Accelerator Programs vs. Angel Investment – Which Is Best For Your Business?
With more and more business investment programs emerging, it can be a daunting time for founders looking for funding. Just where, when and how do you jump in and which funding solution is going to be right for your business. Here’s some good news before we get stuck into the article: venture capital investment in startup companies is at its highest level in history with over $148 billion being pumped into new businesses last year alone.
For businesses that have already made some traction and have got past the proof of concept phase, it’s a great time to look for investors.

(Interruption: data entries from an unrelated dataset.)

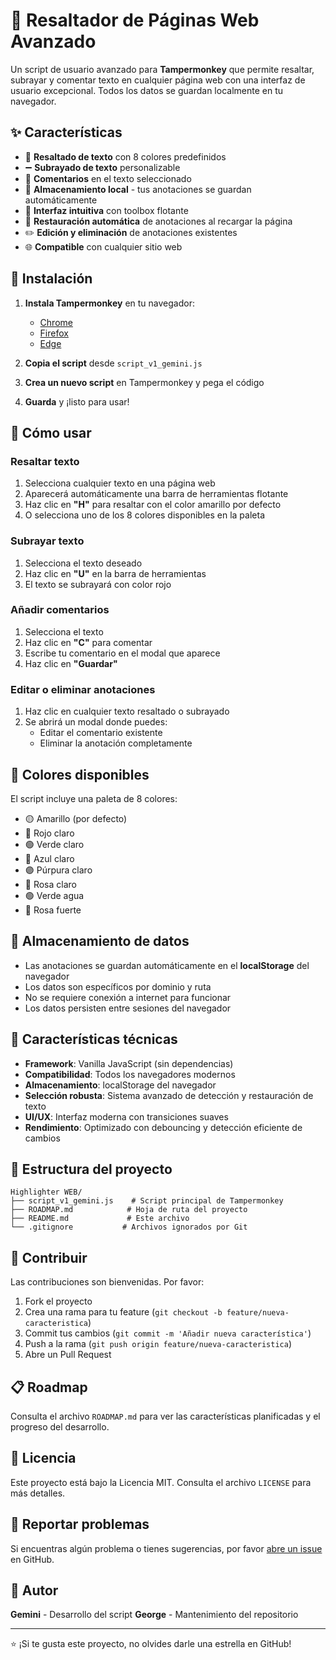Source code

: # 🌟 Resaltador de Páginas Web Avanzado

Un script de usuario avanzado para **Tampermonkey** que permite resaltar, subrayar y comentar texto en cualquier página web con una interfaz de usuario excepcional. Todos los datos se guardan localmente en tu navegador.

## ✨ Características

- 🎨 **Resaltado de texto** con 8 colores predefinidos
- ➖ **Subrayado de texto** personalizable
- 📝 **Comentarios** en el texto seleccionado
- 💾 **Almacenamiento local** - tus anotaciones se guardan automáticamente
- 🎯 **Interfaz intuitiva** con toolbox flotante
- 🔄 **Restauración automática** de anotaciones al recargar la página
- ✏️ **Edición y eliminación** de anotaciones existentes
- 🌐 **Compatible** con cualquier sitio web

## 🚀 Instalación

1. **Instala Tampermonkey** en tu navegador:
   - [Chrome](https://chrome.google.com/webstore/detail/tampermonkey/dhdgffkkebhmkfjojejmpbldmpobfkfo)
   - [Firefox](https://addons.mozilla.org/en-US/firefox/addon/tampermonkey/)
   - [Edge](https://microsoftedge.microsoft.com/addons/detail/tampermonkey/iikmkjmpaadaobahmlepeloendndfphd)

2. **Copia el script** desde `script_v1_gemini.js`

3. **Crea un nuevo script** en Tampermonkey y pega el código

4. **Guarda** y ¡listo para usar!

## 🎯 Cómo usar

### Resaltar texto
1. Selecciona cualquier texto en una página web
2. Aparecerá automáticamente una barra de herramientas flotante
3. Haz clic en **"H"** para resaltar con el color amarillo por defecto
4. O selecciona uno de los 8 colores disponibles en la paleta

### Subrayar texto
1. Selecciona el texto deseado
2. Haz clic en **"U"** en la barra de herramientas
3. El texto se subrayará con color rojo

### Añadir comentarios
1. Selecciona el texto
2. Haz clic en **"C"** para comentar
3. Escribe tu comentario en el modal que aparece
4. Haz clic en **"Guardar"**

### Editar o eliminar anotaciones
1. Haz clic en cualquier texto resaltado o subrayado
2. Se abrirá un modal donde puedes:
   - Editar el comentario existente
   - Eliminar la anotación completamente

## 🎨 Colores disponibles

El script incluye una paleta de 8 colores:
- 🟡 Amarillo (por defecto)
- 🔴 Rojo claro
- 🟢 Verde claro
- 🔵 Azul claro
- 🟣 Púrpura claro
- 🩷 Rosa claro
- 🟢 Verde agua
- 🩷 Rosa fuerte

## 💾 Almacenamiento de datos

- Las anotaciones se guardan automáticamente en el **localStorage** del navegador
- Los datos son específicos por dominio y ruta
- No se requiere conexión a internet para funcionar
- Los datos persisten entre sesiones del navegador

## 🔧 Características técnicas

- **Framework**: Vanilla JavaScript (sin dependencias)
- **Compatibilidad**: Todos los navegadores modernos
- **Almacenamiento**: localStorage del navegador
- **Selección robusta**: Sistema avanzado de detección y restauración de texto
- **UI/UX**: Interfaz moderna con transiciones suaves
- **Rendimiento**: Optimizado con debouncing y detección eficiente de cambios

## 📝 Estructura del proyecto

```
Highlighter WEB/
├── script_v1_gemini.js    # Script principal de Tampermonkey
├── ROADMAP.md            # Hoja de ruta del proyecto
├── README.md             # Este archivo
└── .gitignore           # Archivos ignorados por Git
```

## 🤝 Contribuir

Las contribuciones son bienvenidas. Por favor:

1. Fork el proyecto
2. Crea una rama para tu feature (`git checkout -b feature/nueva-caracteristica`)
3. Commit tus cambios (`git commit -m 'Añadir nueva característica'`)
4. Push a la rama (`git push origin feature/nueva-caracteristica`)
5. Abre un Pull Request

## 📋 Roadmap

Consulta el archivo `ROADMAP.md` para ver las características planificadas y el progreso del desarrollo.

## 📄 Licencia

Este proyecto está bajo la Licencia MIT. Consulta el archivo `LICENSE` para más detalles.

## 🐛 Reportar problemas

Si encuentras algún problema o tienes sugerencias, por favor [abre un issue](../../issues) en GitHub.

## 👤 Autor

**Gemini** - Desarrollo del script
**George** - Mantenimiento del repositorio

---

⭐ ¡Si te gusta este proyecto, no olvides darle una estrella en GitHub!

In this article, we’ll shine the spotlight on accelerator funds and angel groups and give you the lowdown on each so you have a better idea of where to start.
What Is An Accelerator Fund?
Accelerators, as their name suggests, are designed to boost your business to new heights by giving you the education, low-cost office space, mentorship and resources that your business needs, all packed into a very short timeframe. Essentially, the primary goal of an accelerator is to transform the process of starting a business into a program that can be repeated time and time again. These programs typically last for approximately three months and are a great way to fast-track your business to the investment stage.

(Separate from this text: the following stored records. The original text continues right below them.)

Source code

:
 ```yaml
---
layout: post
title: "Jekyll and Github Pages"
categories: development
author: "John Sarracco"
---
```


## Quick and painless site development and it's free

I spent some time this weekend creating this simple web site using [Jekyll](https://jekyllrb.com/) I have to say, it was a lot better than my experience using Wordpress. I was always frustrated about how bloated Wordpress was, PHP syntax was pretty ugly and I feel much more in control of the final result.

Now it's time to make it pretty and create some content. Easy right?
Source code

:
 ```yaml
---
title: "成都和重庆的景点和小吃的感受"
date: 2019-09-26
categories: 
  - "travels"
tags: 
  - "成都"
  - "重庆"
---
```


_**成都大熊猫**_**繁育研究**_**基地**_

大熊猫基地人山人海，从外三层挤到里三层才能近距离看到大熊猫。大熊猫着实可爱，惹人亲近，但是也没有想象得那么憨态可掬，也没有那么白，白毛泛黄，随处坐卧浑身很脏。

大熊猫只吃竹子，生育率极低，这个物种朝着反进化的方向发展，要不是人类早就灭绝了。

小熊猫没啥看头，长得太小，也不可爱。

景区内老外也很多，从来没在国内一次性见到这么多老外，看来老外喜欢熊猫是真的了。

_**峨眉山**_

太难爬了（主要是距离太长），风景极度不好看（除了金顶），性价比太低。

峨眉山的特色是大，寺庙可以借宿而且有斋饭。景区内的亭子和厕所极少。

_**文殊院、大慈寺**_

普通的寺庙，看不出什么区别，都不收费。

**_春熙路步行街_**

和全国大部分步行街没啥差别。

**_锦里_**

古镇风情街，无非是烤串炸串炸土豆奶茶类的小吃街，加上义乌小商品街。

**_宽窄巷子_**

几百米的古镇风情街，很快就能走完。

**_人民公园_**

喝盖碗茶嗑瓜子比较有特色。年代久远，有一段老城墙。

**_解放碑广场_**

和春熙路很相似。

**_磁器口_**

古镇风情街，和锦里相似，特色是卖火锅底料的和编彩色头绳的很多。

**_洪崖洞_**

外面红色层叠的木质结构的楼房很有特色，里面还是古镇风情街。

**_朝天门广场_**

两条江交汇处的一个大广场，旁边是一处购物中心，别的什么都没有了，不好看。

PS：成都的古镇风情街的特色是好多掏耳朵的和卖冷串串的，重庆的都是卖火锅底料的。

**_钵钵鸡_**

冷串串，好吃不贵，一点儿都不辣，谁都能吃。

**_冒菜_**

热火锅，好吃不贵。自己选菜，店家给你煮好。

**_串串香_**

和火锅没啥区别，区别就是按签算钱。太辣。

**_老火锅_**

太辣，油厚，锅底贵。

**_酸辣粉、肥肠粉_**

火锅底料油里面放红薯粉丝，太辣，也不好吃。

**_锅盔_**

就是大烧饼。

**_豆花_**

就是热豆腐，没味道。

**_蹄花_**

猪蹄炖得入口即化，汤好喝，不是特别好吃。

The goal of every accelerator program is to prepare the company for demo day. This is when you will pitch your business to a network of accredited investors. No two accelerator programs are ever the same and each will produce different results. However, the one thing they all have in common is that they involve an intensive program of immersive education where founders will receive years of valuable education compressed into a matter of months. That may sound daunting to some and exciting to others and they come with a number of pros and cons.
One of the biggest advantages is that the best accelerators have established relationships with a large network of investors. By joining an accelerator program you will have access to investors and experienced founders you may not otherwise be exposed to. It is also one of the fastest ways to find out whether your business is destined for success or failure. It is important to note that another goal of the accelerator is to test whether the business is viable. Another advantage is that Accelerators typically have a bunch of companies in them which provides a great opportunity to network with and learn from other founders and people in the program.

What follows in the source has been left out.